How do I normalise calculated scores across different genetic ancestry groups?#
Download reference data#
The fastest method of getting started is to download a reference panel:
$ wget https://ftp.ebi.ac.uk/pub/databases/spot/pgs/resources/pgsc_1000G_v1.tar.zst
This example reference panel is based on 1000 Genomes (Nature 2015).

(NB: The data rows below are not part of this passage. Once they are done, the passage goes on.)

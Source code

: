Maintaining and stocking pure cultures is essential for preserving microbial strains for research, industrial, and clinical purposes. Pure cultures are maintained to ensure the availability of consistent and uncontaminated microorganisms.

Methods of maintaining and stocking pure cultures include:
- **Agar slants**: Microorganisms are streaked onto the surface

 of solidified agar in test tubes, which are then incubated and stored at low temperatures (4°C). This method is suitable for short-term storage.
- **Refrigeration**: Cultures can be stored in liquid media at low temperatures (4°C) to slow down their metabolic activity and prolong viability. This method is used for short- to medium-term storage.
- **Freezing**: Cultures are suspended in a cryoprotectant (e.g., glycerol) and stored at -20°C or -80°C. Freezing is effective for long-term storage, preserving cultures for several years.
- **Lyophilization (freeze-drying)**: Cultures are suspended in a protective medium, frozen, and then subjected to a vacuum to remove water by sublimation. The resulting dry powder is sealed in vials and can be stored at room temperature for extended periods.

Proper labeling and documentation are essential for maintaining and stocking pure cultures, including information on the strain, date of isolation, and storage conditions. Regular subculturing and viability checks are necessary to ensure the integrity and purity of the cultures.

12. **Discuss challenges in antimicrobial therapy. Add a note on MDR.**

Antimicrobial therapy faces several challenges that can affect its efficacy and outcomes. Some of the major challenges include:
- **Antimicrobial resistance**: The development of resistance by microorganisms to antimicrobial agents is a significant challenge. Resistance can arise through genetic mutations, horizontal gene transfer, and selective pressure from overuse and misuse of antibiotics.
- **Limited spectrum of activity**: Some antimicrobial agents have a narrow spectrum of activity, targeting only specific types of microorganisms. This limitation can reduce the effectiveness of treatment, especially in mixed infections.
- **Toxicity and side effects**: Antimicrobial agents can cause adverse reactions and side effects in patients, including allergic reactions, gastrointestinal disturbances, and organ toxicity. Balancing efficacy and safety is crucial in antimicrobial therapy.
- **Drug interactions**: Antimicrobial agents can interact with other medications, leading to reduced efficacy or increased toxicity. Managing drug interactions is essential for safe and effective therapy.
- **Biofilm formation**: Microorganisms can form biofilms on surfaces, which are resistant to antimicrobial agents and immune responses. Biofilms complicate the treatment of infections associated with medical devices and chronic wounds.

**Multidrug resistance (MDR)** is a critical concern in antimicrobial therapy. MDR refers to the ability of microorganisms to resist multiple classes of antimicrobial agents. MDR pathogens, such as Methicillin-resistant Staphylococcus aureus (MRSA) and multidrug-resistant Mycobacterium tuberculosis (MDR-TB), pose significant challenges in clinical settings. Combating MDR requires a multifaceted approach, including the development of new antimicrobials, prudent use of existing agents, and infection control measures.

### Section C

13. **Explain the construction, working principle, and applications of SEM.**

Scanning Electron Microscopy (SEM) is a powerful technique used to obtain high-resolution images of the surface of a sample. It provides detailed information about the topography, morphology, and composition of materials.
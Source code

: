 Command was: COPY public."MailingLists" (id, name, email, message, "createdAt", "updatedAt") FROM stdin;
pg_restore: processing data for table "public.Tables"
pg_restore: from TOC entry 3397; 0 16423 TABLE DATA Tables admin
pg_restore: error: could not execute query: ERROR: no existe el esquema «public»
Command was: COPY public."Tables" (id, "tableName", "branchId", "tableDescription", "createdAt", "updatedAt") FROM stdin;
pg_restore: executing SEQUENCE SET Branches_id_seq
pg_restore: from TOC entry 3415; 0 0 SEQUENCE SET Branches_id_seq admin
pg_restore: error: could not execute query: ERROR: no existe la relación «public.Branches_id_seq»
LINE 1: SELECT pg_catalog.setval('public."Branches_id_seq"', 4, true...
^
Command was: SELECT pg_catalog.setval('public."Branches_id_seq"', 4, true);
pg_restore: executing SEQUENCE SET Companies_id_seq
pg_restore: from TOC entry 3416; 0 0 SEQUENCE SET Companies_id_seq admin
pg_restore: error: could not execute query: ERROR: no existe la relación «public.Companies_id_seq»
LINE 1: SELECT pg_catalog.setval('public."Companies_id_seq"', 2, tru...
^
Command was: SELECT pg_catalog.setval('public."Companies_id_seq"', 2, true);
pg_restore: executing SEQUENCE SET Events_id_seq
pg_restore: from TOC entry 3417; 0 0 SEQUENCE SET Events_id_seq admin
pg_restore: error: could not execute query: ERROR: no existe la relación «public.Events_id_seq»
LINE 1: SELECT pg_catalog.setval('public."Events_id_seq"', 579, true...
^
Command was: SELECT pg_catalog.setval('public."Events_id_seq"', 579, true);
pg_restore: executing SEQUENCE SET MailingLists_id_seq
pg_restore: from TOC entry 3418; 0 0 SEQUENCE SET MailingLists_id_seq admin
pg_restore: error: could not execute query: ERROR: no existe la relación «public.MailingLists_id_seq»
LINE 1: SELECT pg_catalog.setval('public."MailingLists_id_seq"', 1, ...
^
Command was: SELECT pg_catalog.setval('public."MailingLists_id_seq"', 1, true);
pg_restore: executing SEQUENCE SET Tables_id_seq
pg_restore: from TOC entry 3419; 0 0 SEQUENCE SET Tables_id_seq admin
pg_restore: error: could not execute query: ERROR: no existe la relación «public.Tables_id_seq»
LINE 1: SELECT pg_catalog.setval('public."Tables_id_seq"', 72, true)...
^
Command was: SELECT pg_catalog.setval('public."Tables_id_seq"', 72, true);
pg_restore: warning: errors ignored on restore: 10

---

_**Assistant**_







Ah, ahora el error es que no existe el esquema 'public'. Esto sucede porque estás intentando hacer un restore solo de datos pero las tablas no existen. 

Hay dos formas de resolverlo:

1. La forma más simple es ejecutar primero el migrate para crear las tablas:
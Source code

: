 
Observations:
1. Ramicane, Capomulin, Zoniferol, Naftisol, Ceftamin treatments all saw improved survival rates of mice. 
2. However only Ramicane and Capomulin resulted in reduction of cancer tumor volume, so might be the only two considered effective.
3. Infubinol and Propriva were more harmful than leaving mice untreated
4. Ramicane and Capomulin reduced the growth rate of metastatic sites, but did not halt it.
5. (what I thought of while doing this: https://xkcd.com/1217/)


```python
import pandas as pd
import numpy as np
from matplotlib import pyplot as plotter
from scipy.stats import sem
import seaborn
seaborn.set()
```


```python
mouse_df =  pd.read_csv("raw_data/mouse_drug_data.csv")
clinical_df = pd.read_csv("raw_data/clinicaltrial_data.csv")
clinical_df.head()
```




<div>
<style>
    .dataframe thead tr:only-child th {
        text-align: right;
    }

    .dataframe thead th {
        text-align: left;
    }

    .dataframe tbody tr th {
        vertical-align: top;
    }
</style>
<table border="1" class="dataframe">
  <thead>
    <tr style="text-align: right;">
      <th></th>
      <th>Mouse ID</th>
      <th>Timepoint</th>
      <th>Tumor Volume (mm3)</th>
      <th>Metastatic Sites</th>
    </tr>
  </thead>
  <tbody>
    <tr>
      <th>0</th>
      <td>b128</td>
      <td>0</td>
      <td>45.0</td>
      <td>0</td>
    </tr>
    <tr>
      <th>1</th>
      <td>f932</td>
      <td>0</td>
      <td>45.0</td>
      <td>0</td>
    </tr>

We also provide a reference panel that combines 1000 Genomes with data from the Human Genome Diversity Project derived from the gnomAD release (v3.1, Koenig, Yohannes et al. bioRxiv 2023), which includes additional samples and ancestry groups:
$ wget https://ftp.ebi.ac.uk/pub/databases/spot/pgs/resources/pgsc_HGDP+1kGP_v1.tar.zst
Note
These reference databases are not compatible with the test profile. The test profile is not biologically meaningful, and is only used to test the workflow installed.
Bootstrap reference data#
It’s possible to bootstrap (create from scratch) the reference data from the PLINK 2 data, which is how we create the reference panel tar. See How do I set up the reference database?
Genetic similarity analysis and score normalisation#
To enable genetic similarity analysis and score normalisation, just include the
--run_ancestry
parameter when running the workflow:
$ nextflow run pgscatalog/pgsc_calc -profile test,docker \
--run_ancestry path/to/reference/pgsc_HGDP+1kGP_v1.tar.zst
The --run_ancestry
parameter requires the path to the reference database.